» **TRY IT**
In the data that follows, find the line with "13/04 05:00 |"; transcribe it, every later line up to the one with "13/04 10:00 |", and that line as well, exactly and with no others.

(Data excerpts)
== == ==

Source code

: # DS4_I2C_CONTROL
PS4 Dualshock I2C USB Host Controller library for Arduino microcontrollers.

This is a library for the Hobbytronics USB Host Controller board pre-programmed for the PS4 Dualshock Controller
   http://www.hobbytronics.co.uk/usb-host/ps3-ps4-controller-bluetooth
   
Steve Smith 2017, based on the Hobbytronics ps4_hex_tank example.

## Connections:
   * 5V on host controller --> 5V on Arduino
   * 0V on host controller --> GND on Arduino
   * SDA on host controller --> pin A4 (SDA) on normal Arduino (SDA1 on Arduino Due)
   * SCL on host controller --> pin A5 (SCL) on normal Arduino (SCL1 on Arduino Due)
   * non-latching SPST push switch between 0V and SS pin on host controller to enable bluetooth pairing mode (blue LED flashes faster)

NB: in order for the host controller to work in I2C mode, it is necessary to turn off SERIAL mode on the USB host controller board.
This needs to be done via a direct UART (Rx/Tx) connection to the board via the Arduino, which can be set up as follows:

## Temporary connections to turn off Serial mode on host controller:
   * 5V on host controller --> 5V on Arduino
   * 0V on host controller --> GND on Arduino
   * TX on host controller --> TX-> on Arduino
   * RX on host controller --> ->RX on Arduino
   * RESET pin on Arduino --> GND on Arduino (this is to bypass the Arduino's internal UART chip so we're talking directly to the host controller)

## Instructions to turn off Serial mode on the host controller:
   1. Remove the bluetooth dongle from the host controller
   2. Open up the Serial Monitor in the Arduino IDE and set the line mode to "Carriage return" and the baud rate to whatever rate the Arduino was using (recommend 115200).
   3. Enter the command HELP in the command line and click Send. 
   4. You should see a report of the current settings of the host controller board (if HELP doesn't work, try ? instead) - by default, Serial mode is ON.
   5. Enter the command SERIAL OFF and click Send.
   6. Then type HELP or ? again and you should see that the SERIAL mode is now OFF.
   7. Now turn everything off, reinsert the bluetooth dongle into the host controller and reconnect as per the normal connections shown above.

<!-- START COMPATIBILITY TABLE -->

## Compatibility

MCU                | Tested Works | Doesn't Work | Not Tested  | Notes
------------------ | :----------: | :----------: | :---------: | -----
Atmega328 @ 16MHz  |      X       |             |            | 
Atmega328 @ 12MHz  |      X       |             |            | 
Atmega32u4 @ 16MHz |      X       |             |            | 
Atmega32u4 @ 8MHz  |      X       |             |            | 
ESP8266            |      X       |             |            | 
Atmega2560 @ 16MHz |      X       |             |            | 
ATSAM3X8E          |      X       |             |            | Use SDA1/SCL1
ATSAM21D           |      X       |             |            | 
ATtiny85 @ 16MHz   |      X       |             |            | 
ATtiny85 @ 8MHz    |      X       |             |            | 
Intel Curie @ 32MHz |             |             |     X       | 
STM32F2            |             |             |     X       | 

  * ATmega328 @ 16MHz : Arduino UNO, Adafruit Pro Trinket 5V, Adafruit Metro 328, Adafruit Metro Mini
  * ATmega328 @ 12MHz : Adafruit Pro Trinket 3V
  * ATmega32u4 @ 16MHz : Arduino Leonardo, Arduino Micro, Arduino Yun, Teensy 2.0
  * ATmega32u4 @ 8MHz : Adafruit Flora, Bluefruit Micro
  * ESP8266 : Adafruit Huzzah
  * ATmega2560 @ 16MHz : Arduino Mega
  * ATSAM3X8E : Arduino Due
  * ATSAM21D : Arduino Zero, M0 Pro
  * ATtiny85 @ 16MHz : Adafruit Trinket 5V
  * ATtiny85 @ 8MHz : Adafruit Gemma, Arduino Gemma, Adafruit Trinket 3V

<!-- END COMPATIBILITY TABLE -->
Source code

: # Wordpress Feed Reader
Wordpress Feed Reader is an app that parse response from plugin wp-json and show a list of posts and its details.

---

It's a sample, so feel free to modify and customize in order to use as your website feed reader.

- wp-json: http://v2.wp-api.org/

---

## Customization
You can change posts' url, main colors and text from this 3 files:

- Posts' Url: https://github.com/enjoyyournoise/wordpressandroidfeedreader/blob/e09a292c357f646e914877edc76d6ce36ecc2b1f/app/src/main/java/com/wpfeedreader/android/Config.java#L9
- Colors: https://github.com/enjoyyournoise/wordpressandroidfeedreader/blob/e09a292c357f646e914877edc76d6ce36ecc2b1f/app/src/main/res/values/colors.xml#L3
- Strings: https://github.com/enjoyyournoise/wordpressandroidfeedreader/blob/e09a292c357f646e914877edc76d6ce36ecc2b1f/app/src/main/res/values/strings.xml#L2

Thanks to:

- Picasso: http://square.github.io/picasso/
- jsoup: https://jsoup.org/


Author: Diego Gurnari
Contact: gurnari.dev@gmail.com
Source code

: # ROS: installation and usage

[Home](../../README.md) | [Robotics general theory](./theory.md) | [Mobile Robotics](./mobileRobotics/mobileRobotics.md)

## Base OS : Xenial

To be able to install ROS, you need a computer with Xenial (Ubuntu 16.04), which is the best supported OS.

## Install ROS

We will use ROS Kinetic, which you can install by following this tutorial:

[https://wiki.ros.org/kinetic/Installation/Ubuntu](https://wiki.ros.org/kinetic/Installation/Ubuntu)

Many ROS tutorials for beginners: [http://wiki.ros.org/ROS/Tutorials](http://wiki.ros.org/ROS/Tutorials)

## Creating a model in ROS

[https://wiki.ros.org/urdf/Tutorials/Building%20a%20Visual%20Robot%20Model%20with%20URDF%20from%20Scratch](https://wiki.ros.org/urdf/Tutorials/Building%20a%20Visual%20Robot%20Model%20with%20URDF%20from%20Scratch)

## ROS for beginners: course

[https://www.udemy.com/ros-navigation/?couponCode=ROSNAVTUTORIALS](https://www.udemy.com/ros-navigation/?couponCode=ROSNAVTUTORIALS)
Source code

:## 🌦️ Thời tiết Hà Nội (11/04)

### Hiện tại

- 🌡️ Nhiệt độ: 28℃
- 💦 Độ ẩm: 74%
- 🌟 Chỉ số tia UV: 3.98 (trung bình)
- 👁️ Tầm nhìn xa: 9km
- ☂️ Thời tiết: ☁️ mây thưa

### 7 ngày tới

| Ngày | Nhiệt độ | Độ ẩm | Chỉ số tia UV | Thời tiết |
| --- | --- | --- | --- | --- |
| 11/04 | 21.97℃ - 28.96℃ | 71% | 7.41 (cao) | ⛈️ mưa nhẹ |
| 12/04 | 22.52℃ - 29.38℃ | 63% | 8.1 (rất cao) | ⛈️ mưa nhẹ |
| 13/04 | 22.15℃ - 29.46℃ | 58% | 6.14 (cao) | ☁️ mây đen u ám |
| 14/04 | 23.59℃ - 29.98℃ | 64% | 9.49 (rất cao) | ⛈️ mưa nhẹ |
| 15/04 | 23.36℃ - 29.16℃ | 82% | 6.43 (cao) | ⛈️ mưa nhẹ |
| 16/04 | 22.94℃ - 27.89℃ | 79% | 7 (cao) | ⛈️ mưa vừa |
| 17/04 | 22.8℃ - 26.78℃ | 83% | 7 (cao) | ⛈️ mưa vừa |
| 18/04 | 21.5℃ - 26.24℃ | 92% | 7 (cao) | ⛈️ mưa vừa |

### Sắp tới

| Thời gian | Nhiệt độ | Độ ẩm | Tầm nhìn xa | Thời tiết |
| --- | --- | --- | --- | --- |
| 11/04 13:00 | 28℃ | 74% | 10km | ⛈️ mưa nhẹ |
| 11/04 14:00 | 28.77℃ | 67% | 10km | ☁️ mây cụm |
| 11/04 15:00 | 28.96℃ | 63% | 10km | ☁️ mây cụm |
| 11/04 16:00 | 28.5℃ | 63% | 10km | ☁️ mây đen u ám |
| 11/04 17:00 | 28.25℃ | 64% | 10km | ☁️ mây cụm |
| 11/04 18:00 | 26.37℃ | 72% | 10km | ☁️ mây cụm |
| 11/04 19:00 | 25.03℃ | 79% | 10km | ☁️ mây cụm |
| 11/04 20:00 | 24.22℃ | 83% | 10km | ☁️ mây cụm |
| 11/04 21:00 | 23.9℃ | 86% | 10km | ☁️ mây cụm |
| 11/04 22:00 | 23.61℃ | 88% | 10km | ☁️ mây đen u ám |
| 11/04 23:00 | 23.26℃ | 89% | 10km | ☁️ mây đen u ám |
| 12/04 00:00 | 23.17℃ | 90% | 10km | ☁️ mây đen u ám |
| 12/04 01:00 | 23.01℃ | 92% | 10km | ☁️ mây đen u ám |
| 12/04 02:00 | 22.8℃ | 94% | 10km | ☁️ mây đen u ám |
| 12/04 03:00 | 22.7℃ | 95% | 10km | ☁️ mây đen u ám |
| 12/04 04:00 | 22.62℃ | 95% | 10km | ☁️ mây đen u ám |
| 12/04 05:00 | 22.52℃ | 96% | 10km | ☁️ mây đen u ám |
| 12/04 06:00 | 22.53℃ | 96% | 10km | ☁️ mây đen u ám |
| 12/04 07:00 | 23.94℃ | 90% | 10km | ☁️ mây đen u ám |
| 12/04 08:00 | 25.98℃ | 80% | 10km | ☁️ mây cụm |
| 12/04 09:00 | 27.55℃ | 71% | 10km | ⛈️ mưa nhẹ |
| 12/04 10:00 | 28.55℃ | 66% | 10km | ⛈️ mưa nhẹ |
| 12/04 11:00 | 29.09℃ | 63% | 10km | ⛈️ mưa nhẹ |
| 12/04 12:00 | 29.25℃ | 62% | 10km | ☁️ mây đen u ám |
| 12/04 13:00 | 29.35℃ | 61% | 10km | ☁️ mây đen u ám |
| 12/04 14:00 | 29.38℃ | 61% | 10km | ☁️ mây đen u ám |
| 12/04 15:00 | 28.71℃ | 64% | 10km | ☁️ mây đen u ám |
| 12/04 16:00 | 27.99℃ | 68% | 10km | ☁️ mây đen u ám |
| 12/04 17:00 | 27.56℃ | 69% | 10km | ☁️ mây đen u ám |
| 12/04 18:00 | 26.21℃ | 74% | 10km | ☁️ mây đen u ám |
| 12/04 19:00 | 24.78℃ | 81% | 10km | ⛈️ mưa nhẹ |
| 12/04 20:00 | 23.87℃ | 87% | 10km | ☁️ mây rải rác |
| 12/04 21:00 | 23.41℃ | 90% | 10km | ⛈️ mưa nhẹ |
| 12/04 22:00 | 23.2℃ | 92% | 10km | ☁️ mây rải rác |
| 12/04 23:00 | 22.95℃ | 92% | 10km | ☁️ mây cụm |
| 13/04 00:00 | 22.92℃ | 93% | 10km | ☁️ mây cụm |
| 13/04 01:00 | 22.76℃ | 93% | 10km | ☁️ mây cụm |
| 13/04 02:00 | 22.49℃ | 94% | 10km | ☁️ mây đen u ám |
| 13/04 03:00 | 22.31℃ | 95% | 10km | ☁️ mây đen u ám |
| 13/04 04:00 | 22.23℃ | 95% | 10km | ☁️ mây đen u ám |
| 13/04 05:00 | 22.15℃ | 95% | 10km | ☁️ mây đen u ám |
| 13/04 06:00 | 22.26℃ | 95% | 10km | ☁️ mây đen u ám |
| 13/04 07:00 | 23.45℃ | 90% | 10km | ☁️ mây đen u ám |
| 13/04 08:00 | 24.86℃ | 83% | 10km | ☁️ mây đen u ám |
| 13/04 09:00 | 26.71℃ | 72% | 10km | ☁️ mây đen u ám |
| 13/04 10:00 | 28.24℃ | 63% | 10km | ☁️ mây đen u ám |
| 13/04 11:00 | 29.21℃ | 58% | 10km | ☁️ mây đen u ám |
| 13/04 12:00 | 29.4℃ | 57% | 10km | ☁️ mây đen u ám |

== == ==

» **ANSWER BOX**
| 13/04 05:00 | 22.15℃ | 95% | 10km | ☁️ mây đen u ám |
| 13/04 06:00 | 22.26℃ | 95% | 10km | ☁️ mây đen u ám |
| 13/04 07:00 | 23.45℃ | 90% | 10km | ☁️ mây đen u ám |
| 13/04 08:00 | 24.86℃ | 83% | 10km | ☁️ mây đen u ám |
| 13/04 09:00 | 26.71℃ | 72% | 10km | ☁️ mây đen u ám |
| 13/04 10:00 | 28.24℃ | 63% | 10km | ☁️ mây đen u ám |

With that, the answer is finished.